Following the death of my mother after a short but intense illness in August 2016, my life irrevocably changed. I became the counsellor’s phrase: “an adult orphan”.

In order to channel my grief creatively, I threw myself into making work; this was my coping response. In answer to an open call from Temple Bar Gallery & Studios for a curated section of artist books in the Dublin Art Book Fair, I had the idea that I could combine my relatively new re-interest in printmaking with my skills in bookbinding. Through a course I had been taking, I found myself giving woodblock demonstrations at the Irish Museum of Modern Art the previous February. I hadn’t done much printmaking work for years, and I had so enjoyed the woodblock printing that I knew that I was going to love a further re-exploration of print media.


Complete immersion in my art was the context needed to help me to deal with the new order of things: I no longer had a mother; an integral part of my family life was now gone. I needed to create something to counteract this immense loss, which I was reminded of in every daily act. I felt the need to have some purpose, a specific project, to prevent me from otherwise being overwhelmed by despair. I needed to create in order to feel buoyant. I had a husband and child who were also grieving and I refused to let myself sink.


Until this illness, my vibrant mother had been in exceptional good health for the entirety of her ninety-something years. She celebrated joy. My mother was active in local social clubs, she loved singing and dancing, and had close friends of all ages. The fatal diagnosis in June 2016 was a shock alternating between disbelief and despair by her ten children, yet my Mum received the news with outrageous good humour. In her last months she repeatedly sang “I’m heading for the last roundup”, the refrain to a song by her hero Gene Autry. Her great age had no bearing on the unfairness of my mother’s diagnosis; she was not ready to depart this earth and the many who loved her were not yet ready to let her go.


After a number of sketches and design plans, my work began with a series of lino prints.
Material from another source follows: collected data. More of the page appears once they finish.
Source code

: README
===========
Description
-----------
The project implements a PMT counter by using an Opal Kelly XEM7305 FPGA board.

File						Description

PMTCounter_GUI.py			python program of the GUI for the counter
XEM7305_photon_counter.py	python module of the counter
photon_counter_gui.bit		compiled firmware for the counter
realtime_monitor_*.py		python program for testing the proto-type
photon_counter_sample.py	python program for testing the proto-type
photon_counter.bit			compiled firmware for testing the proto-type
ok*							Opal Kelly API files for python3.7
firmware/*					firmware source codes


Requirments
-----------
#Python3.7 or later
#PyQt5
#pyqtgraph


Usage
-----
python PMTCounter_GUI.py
I would bind these prints into several book editions, a different language for each edition. I chose three languages – English, Irish and Spanish – as a starting point, with the possibility that I might create future editions in other languages. This was the first time I used my bookbinding skills in an art book context. I have been hand-binding books for over twenty five years to use as sketchbooks, notebooks, photo albums and scrapbooks, but to bind books as part of an art work is a new development for me. Literally, it was a way for me to hold things together.


Each book contains five small lino prints. My prints are straightforward: a mundane greeting to start the day (good morning / maidín mhaigh / buenos dias) and its follow up query (how are you? / conas atá tú? / ¿cómo estás?) enclosing three simple images (an egg in egg cup, two mugs, a teapot). The images are printed in black ink. Clarity. Simplicity. These are images of sustenance, companionship and comfort. This is what I need. What I hope for. These are existential books that allow me to negotiate the circumstances of overwhelming loss: coming to terms with the banality of living while facing the abyss. Since August 25th 2016 my mother is only fully alive in my memory of her.


In November 2016, five copies of each of my books were included on the curated table of the Dublin Art Book Fair. To me, this opportunity provided a quiet memorial to my mother.


I am not religious yet I am not atheist. I believe in humanity as an entity of good, despite so much evidence to the contrary. There is much suffering both on a global and a personal level. But I have encountered kindness in strangers, selflessness in friends, willingness to share and care in unexpected places. These experiences allow me to fly. I keep faith with the unknown. Although I mourn, the best way for me to honour my mother’s spirit is to celebrate it through my artmaking. This helps me to remain unwaveringly hopeful.


I am still coping with the loss of my mother. I am still creating artwork. I am currently working on another group of books and whether they will be accepted for inclusion in the Dublin Art Book Fair 2017 remains to be seen. Whether they are accepted or not doesn’t matter. Fundamentally they are serving a greater purpose: they are holding me together.